On Monday, the company indicated it has also pinned down estimates of the workforce it will need to build and operate Kemmerer 1. “Approximately 1,600 workers will be needed for construction at the project’s peak,” it said. “Construction is set to span five years. Once the plant is operational, the company estimates that 250 people will support day-to-day activities, including plant security.”

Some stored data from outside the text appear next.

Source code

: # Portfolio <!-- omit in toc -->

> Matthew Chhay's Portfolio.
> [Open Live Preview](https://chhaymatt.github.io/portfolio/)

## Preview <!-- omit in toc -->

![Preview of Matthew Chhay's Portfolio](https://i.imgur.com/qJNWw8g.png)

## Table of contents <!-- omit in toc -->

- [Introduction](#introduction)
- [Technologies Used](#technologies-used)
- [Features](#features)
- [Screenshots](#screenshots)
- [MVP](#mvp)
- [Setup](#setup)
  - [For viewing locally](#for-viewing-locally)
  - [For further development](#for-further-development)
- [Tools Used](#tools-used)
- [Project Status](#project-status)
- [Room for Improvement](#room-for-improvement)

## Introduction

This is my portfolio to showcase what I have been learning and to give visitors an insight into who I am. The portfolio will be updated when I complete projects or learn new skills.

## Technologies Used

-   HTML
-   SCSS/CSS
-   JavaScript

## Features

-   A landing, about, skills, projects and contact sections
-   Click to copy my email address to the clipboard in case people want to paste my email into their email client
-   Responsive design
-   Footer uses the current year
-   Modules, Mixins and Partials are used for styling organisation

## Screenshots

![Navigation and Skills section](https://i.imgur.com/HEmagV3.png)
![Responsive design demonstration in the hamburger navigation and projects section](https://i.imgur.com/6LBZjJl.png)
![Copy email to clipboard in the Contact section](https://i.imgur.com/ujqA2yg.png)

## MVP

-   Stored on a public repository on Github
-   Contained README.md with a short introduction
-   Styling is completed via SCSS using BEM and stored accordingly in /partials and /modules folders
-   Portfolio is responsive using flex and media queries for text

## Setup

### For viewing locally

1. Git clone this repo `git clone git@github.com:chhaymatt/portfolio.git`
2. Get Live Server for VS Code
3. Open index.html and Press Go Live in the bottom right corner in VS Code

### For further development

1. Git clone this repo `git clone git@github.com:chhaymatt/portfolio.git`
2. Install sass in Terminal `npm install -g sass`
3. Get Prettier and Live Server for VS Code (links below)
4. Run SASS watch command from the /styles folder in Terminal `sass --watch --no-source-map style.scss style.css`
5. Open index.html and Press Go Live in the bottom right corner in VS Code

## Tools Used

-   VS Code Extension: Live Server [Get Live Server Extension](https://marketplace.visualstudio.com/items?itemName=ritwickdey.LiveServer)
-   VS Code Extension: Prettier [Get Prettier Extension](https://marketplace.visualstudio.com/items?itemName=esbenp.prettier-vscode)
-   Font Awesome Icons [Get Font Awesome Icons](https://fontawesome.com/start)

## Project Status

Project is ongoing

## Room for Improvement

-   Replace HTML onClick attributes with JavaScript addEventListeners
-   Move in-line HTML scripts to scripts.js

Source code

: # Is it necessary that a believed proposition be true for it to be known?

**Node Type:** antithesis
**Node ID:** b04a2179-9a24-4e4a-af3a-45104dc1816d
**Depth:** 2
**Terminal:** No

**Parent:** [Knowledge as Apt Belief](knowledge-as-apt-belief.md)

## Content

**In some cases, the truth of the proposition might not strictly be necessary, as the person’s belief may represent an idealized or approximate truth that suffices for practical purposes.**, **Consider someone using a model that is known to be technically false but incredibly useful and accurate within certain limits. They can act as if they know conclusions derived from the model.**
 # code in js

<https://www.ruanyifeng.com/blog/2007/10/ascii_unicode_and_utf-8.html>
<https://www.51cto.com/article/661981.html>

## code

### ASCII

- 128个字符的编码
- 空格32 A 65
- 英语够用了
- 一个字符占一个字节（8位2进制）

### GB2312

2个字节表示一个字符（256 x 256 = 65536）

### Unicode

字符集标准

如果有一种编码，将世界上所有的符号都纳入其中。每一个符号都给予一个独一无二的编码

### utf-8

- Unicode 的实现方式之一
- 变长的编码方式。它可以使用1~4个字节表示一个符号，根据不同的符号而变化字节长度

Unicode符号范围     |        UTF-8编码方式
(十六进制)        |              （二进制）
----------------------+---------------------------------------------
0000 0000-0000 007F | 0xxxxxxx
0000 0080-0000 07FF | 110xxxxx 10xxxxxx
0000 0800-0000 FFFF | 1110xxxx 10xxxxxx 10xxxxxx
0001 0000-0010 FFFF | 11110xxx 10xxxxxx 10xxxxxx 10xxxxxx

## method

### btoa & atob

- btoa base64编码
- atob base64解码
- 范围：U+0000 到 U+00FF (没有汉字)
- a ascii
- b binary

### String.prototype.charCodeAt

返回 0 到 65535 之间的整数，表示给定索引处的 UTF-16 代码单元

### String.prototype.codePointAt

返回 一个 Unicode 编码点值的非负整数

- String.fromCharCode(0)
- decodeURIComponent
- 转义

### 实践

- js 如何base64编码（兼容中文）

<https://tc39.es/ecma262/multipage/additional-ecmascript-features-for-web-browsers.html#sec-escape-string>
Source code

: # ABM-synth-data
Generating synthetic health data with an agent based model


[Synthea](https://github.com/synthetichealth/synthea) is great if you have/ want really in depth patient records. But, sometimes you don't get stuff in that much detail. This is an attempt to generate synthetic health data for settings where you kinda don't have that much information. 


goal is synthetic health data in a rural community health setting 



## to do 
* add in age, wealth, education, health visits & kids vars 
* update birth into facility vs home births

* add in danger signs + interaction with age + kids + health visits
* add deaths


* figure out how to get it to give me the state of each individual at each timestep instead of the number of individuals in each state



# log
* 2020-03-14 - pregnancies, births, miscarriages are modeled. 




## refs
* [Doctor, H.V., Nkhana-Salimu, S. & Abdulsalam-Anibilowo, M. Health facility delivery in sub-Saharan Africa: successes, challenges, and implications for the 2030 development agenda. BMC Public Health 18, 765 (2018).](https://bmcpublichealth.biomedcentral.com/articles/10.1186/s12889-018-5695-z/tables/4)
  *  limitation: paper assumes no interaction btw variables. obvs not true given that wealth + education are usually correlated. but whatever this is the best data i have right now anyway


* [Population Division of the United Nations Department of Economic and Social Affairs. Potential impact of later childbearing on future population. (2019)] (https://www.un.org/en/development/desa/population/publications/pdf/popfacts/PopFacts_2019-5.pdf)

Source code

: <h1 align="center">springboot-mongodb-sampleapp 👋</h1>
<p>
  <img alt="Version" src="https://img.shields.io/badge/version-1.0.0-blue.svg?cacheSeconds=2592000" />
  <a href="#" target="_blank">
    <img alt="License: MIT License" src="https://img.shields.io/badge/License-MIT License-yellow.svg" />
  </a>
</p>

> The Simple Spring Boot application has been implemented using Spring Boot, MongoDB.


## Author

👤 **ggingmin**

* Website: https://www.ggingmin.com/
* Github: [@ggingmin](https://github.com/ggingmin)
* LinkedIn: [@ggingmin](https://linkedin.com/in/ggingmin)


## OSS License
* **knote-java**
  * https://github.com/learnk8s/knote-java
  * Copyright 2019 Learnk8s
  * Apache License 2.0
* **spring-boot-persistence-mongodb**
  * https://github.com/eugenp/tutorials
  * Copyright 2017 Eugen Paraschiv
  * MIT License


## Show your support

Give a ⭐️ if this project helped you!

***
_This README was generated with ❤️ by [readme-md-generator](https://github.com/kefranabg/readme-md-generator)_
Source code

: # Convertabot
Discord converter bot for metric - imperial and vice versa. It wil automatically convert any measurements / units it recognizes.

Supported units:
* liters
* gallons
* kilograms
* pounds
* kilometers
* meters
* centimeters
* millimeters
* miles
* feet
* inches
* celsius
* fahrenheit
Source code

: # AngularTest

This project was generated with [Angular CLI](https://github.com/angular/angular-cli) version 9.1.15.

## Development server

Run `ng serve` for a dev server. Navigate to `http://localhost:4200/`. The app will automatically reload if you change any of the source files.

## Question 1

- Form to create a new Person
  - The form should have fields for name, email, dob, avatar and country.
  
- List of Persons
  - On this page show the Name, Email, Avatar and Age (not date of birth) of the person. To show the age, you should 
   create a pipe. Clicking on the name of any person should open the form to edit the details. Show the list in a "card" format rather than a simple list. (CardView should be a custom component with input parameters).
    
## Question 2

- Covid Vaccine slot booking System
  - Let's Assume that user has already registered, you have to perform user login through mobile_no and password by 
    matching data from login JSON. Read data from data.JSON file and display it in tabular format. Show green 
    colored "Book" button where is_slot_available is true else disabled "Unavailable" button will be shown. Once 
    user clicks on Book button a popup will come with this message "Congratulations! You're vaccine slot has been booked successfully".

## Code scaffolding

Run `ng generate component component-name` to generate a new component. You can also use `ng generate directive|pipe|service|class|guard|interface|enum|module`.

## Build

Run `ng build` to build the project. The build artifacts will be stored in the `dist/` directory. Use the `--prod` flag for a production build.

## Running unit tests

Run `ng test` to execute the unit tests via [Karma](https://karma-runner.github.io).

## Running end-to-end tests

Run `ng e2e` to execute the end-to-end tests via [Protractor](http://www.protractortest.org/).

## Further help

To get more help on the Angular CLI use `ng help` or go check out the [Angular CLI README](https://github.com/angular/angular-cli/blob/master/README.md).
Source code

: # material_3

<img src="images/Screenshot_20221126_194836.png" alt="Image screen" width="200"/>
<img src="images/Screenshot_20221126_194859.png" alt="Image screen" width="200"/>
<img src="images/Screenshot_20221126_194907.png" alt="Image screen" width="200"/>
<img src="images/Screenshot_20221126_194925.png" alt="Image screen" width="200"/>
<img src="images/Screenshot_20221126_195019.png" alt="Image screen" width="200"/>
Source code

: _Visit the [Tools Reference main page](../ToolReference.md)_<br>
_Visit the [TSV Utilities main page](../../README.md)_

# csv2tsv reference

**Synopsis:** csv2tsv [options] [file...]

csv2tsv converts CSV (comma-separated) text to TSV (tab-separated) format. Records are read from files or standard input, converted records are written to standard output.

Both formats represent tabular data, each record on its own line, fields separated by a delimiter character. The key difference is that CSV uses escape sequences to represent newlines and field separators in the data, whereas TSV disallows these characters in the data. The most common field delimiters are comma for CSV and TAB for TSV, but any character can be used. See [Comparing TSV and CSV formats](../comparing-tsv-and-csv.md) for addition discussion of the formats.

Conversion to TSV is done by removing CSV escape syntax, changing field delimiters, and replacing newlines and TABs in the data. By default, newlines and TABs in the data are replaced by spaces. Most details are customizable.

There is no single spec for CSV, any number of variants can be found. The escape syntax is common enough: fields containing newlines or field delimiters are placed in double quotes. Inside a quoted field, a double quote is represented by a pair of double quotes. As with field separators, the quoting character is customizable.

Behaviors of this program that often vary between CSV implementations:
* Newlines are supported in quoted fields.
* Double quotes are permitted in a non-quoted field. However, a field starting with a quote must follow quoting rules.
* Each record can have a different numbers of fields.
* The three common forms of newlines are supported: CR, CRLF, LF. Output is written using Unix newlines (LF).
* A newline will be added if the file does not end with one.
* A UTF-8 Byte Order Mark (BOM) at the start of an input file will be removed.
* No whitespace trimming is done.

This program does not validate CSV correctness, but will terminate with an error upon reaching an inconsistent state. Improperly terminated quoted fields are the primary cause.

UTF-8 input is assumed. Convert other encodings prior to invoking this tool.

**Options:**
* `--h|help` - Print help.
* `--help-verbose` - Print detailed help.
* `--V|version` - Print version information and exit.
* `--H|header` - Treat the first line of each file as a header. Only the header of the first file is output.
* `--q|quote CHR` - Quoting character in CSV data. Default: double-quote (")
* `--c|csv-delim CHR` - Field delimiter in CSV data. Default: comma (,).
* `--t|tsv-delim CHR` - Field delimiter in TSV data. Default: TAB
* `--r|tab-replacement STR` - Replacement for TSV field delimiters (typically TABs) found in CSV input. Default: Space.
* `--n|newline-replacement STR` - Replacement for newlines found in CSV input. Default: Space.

Much more work remains, but key stakeholders remain optimistic about the project. According to Craig Albert, Bechtel president and chief operating officer, the project is already uniquely well-planned. “TerraPower extended their visionary approach to the building of the plant itself. Their involvement of Bechtel from the very beginning means the entire project lifecycle, including construction, has been optimized at every stage, making the entire process cost-effective, fast, and repeatable,” he said on Monday.
In addition, Albert suggested the project will benefit from standardized digitalization efforts. “Natrium will be the first nuclear project where the execution of those plans will benefit from Bechtel’s suite of digital tools and systems, which have been proven to deliver exceptional results on other large energy facilities,” he noted.
Commentary following TerraPower’s announcement has meanwhile highlighted the project’s potential impact on the future of the nascent advanced nuclear industry. Public and private efforts are ramping up to address longstanding risks hindering new nuclear, including high costs, cost overruns, and delays. At the end of May, the White House convened a nuclear management and delivery group to ensure the delivery of the nation’s future fleet will be efficient and cost-effective.
“While these first-of-a-kind projects can be big and risky, they are too important for our future to fail to act,” wrote Bill Gates in a recent blog post. “I’m proud of all those who have helped ensure the most advanced nuclear project in the world gets built right here in the U.S.” Gates noted “TerraPower’s sophisticated work has drawn interest from around the globe, including an agreement to collaborate on nuclear power technology in Japan and investments from the South Korean conglomerate SK and the multinational steel company ArcelorMittal.”
Chris Levesque, TerraPower president and CEO agreed. “This groundbreaking represents the beginning of the next era of nuclear energy,” he said. “The Natrium reactor is more than a design, it’s a plant coming to life that will support both the clean energy transition and our historic energy communities.”